**Work instruction:**
Scan the data beneath this task and copy each line that includes "operatorname".
------ Supplied records
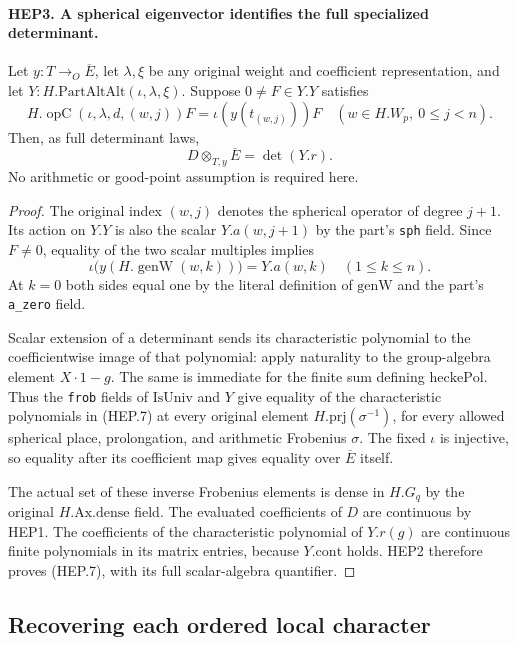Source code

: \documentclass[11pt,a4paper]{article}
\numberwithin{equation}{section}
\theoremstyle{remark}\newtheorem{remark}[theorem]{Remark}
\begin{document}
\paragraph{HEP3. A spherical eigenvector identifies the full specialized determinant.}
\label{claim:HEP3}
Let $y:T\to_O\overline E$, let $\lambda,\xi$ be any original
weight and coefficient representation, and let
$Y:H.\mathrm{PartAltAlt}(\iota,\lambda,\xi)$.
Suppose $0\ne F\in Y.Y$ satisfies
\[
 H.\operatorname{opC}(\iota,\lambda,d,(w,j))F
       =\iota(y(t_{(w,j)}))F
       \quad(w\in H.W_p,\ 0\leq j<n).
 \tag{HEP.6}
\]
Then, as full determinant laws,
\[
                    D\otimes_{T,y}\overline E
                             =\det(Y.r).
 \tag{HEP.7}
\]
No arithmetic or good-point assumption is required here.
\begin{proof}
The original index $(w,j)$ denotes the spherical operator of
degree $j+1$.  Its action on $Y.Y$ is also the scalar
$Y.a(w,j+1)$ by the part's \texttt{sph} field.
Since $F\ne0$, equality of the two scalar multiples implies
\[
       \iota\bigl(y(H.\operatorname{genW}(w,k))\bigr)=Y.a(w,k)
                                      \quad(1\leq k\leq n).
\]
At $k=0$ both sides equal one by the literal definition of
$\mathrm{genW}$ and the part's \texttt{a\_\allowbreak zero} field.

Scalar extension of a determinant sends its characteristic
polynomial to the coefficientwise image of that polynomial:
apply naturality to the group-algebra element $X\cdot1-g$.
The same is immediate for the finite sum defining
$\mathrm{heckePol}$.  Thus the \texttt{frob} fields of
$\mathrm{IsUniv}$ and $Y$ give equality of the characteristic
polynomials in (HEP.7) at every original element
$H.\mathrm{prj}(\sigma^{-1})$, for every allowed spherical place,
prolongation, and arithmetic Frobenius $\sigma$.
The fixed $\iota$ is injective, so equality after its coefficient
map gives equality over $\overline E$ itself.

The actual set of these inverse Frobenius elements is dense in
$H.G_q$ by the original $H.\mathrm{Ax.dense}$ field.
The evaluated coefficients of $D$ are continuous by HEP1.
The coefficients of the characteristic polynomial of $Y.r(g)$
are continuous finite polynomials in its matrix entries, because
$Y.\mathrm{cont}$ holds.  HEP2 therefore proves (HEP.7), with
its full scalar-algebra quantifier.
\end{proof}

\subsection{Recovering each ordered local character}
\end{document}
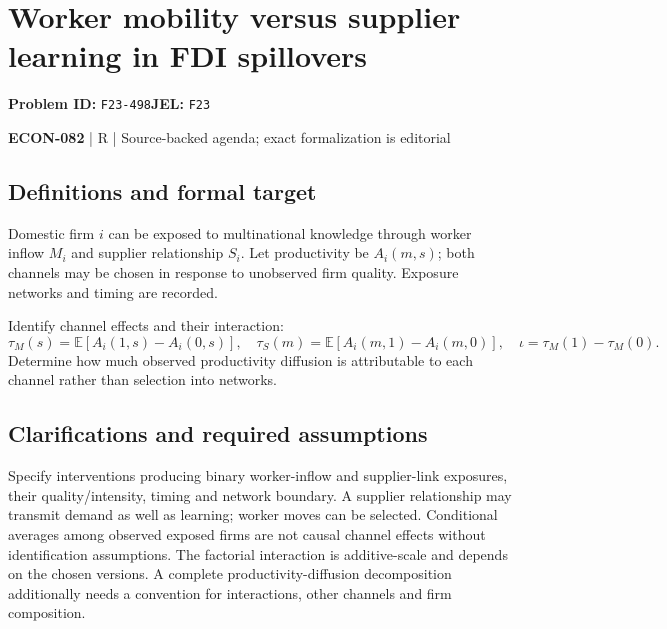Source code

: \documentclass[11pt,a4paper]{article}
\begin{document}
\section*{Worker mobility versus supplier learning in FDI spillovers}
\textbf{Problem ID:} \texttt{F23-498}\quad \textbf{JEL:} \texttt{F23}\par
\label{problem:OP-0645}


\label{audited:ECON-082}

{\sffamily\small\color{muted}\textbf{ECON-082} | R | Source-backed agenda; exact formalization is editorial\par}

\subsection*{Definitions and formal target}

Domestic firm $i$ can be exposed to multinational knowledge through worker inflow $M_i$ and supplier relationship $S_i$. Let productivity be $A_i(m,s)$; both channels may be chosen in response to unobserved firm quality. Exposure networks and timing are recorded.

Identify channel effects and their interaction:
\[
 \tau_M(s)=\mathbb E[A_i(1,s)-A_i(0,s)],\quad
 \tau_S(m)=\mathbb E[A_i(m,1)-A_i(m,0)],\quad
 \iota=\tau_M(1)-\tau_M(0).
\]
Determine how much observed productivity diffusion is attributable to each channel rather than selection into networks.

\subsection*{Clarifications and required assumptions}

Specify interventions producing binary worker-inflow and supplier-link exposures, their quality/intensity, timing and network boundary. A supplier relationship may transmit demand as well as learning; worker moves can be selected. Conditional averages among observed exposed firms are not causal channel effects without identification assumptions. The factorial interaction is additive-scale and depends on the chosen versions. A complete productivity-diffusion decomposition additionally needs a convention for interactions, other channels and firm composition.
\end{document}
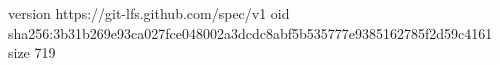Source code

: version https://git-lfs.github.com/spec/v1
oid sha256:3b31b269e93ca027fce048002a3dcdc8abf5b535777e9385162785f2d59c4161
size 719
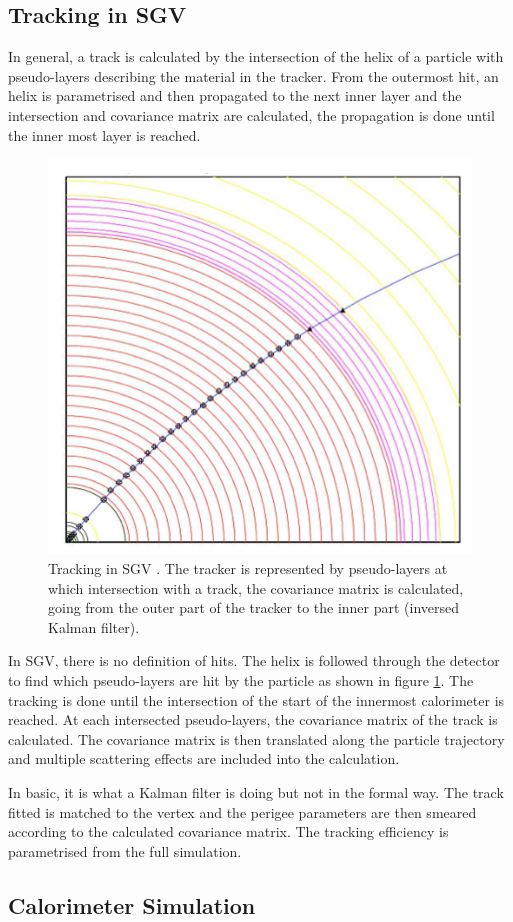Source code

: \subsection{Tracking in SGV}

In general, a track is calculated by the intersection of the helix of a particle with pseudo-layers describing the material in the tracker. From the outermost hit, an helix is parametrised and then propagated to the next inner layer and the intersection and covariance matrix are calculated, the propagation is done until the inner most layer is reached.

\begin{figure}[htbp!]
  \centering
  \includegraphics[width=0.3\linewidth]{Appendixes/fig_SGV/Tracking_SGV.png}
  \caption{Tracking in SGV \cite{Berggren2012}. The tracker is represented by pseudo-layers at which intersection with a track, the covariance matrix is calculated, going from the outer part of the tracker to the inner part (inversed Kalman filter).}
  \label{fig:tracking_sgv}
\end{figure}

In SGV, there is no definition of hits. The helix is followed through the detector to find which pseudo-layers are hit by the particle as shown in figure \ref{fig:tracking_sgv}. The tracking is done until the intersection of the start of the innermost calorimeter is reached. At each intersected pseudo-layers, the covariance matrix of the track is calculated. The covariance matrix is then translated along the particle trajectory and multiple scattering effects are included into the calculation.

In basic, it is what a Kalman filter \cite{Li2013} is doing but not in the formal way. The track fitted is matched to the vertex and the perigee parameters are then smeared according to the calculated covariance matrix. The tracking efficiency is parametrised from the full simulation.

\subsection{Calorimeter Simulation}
------------
**Task solution:**
 H.\operatorname{opC}(\iota,\lambda,d,(w,j))F
       \iota\bigl(y(H.\operatorname{genW}(w,k))\bigr)=Y.a(w,k)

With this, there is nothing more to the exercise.